After announcing it was laying off 7,000 workers, Ford Motor then went on to unveil a robot for delivering packages a mere two days later. This move comes in partnership with a startup out of Oregon State University called Agility Robotics. The timing of the announcements was enlightening and was likely planned carefully.
Ford has for the past two years, insisted that it is now a mobility company, rather than merely a manufacturer of trucks and cars. Ford plans on being in the future, no matter what it entails, and will be machine-agnostic—cranking out whatever the market demands, be it man-sized box carriers or Mustangs.
Jim Hackett, the CEO of the company, said bureaucracy must be reduced, managers empowered, decision must be made speedily, the most valuable work must be focused on, and costs must be cut. After the downsizing, this summer, the chain of command at Ford will be reduced to a maximum of nine layers from the current 14.

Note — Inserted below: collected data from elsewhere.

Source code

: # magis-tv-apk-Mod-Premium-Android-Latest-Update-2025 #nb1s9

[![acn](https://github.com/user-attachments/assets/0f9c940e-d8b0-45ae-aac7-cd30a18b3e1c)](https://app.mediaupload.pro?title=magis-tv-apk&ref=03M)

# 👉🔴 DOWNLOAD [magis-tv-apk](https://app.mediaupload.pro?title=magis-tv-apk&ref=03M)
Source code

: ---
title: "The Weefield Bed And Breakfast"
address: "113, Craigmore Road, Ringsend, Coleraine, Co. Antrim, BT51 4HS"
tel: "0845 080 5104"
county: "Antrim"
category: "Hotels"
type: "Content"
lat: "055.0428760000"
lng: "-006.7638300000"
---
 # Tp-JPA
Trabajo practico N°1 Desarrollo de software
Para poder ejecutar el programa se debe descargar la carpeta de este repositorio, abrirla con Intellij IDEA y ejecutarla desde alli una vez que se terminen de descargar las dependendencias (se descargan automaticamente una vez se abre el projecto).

It is hardly possible to overstate the existential crisis facing car manufacturers. Self-driving systems and electric motors are overturning roughly 120 years of institutional knowledge and investments. Even the concept of ownership, arguably Henry Ford’s greatest genius, might be tenuous. A Dramatic reduction in payroll seems like the first logical step in retooling.
Car manufacturers have cut approximately 38,000 jobs in the past six months, including at Tesla (3,000), Jaguar Land Rover (4,500), and General Motors (14,000).
There is, however, lots of evidence that layoffs don’t necessarily improve profitability. Those that survive a major layoff event tend to become less productive and are likely to look elsewhere for greener pastures as soon as possible. Customers also tend to defect.
Layoffs can also have a crippling effect on invention and creativity. Teresa Amabile of Harvard did a ground-breaking deep-dive in the late 1990s at a Fortune 500 company that downsized. He noted that creative thinking was either lower, or employees were not sharing the results of their efforts so they could use it after having left the company. Neither of these situations was beneficial for the company’s future.
These factors should keep Hackett awake at night as he figures out whom he wants to ditch. To worsen matters, Ford is looking to the outside for its biggest ideas and is throwing money at Rivian, while they try to build an electric pickup, and Argo AI, a startup into self-driving machines. By discarding its salaried workforce, Ford may well be ridding itself of necessary bureaucracy, but it is a dangerous exercise. The fallout could be a famine of new ideas.
Rivian is in the meantime flush with Ford’s cash, has about 200 vacancies that need filling. Four years after launch, Agility Robotics is also expanding rapidly. Both are employing human workers.